Details of Disappearance: Janie was last seen at approximately 6:00 p.m. at a gas station in the vicinity of the 100 block of Veterans Dr. N in Huntingdon, TN. She was seen with an unnamed male suspect. Her vehicle, described as a white with burgundy vinyl top, four door, 1983 Lincoln Town Car was later located on October 13, 2004 near the intersection of Grooms Rd. and Bobbitt Rd. in Carroll County, Tennessee. Lindsey’s white four-door 1983 Lincoln Town Car with a burgundy vinyl top was located on October 13, 2004 parked at an acquaintance’s residence near the intersection of Grooms Road and Bobbitt Road in Carroll County, Tennessee. The individual was questioned but not charged in her disappearance. Lindsey previously owned an Atwood, Tennessee restaurant called P.J.’s. Her case remains unsolved.

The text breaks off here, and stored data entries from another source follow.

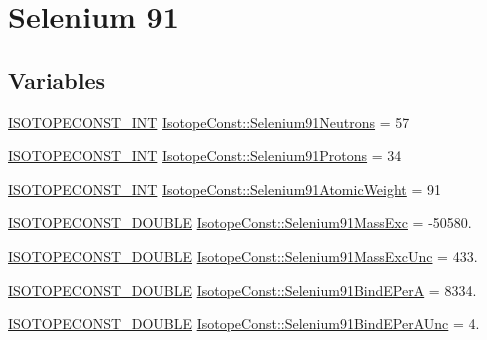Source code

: \hypertarget{group___isotope_const-_selenium-_se91}{}\section{Selenium 91}
\label{group___isotope_const-_selenium-_se91}
\subsection*{Variables}
\begin{DoxyCompactItemize}
\item 
\mbox{\hyperlink{group___isotope_const-_macros_ga5f18360b3e99483a35c32d789e62621c}{I\+S\+O\+T\+O\+P\+E\+C\+O\+N\+S\+T\+\_\+\+I\+NT}} \mbox{\hyperlink{group___isotope_const-_selenium-_se91_ga95e8eee414bb94d27e5e46e9c879ec36}{Isotope\+Const\+::\+Selenium91\+Neutrons}} = 57
\item 
\mbox{\hyperlink{group___isotope_const-_macros_ga5f18360b3e99483a35c32d789e62621c}{I\+S\+O\+T\+O\+P\+E\+C\+O\+N\+S\+T\+\_\+\+I\+NT}} \mbox{\hyperlink{group___isotope_const-_selenium-_se91_ga7b61b1d472fbc415a7780bb1c7ccba07}{Isotope\+Const\+::\+Selenium91\+Protons}} = 34
\item 
\mbox{\hyperlink{group___isotope_const-_macros_ga5f18360b3e99483a35c32d789e62621c}{I\+S\+O\+T\+O\+P\+E\+C\+O\+N\+S\+T\+\_\+\+I\+NT}} \mbox{\hyperlink{group___isotope_const-_selenium-_se91_ga69bd38b199e502b53de687e605c9f7b4}{Isotope\+Const\+::\+Selenium91\+Atomic\+Weight}} = 91
\item 
\mbox{\hyperlink{group___isotope_const-_macros_ga8f45a7272ce02c0b4c65c44636ed719a}{I\+S\+O\+T\+O\+P\+E\+C\+O\+N\+S\+T\+\_\+\+D\+O\+U\+B\+LE}} \mbox{\hyperlink{group___isotope_const-_selenium-_se91_ga5e61faf6119540799674397265cfe62d}{Isotope\+Const\+::\+Selenium91\+Mass\+Exc}} = -\/50580.
\item 
\mbox{\hyperlink{group___isotope_const-_macros_ga8f45a7272ce02c0b4c65c44636ed719a}{I\+S\+O\+T\+O\+P\+E\+C\+O\+N\+S\+T\+\_\+\+D\+O\+U\+B\+LE}} \mbox{\hyperlink{group___isotope_const-_selenium-_se91_ga9c77586e3008dcaa1fc6c2172e4285a4}{Isotope\+Const\+::\+Selenium91\+Mass\+Exc\+Unc}} = 433.
\item 
\mbox{\hyperlink{group___isotope_const-_macros_ga8f45a7272ce02c0b4c65c44636ed719a}{I\+S\+O\+T\+O\+P\+E\+C\+O\+N\+S\+T\+\_\+\+D\+O\+U\+B\+LE}} \mbox{\hyperlink{group___isotope_const-_selenium-_se91_gad886341e2158619b760d48f70bd87784}{Isotope\+Const\+::\+Selenium91\+Bind\+E\+PerA}} = 8334.
\item 
\mbox{\hyperlink{group___isotope_const-_macros_ga8f45a7272ce02c0b4c65c44636ed719a}{I\+S\+O\+T\+O\+P\+E\+C\+O\+N\+S\+T\+\_\+\+D\+O\+U\+B\+LE}} \mbox{\hyperlink{group___isotope_const-_selenium-_se91_ga82c29bc6dbc2bac17c04bc0f7c26ff8a}{Isotope\+Const\+::\+Selenium91\+Bind\+E\+Per\+A\+Unc}} = 4.

\end{DoxyCompactItemize}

Investigating Agency: Carroll County Sheriff’s Department (Tennessee) (731) 986-8947 OR (800) 824-3463
Balloons for the missing
07/2006
A rally to bring awareness to the over 850,000 missing persons cases the FBI has on file was started on June 9th.
Caison is the founder and executive director of the Community United Effort, also called the CUE Center for Missing Persons. She stopped at Milan’s M&M Farm & Garden Supply Wednesday for a rally that was part of a third annual tour to bring more attention to cold missing persons cases.
This year’s tour focused on 16 states along the United States eastern border from Connecticut to Florida. More than 20 rallies will have been held in those states by the time the nine-day tour ends.
The tour started June 9.
The rally drew those with missing friends and loved ones from throughout the region.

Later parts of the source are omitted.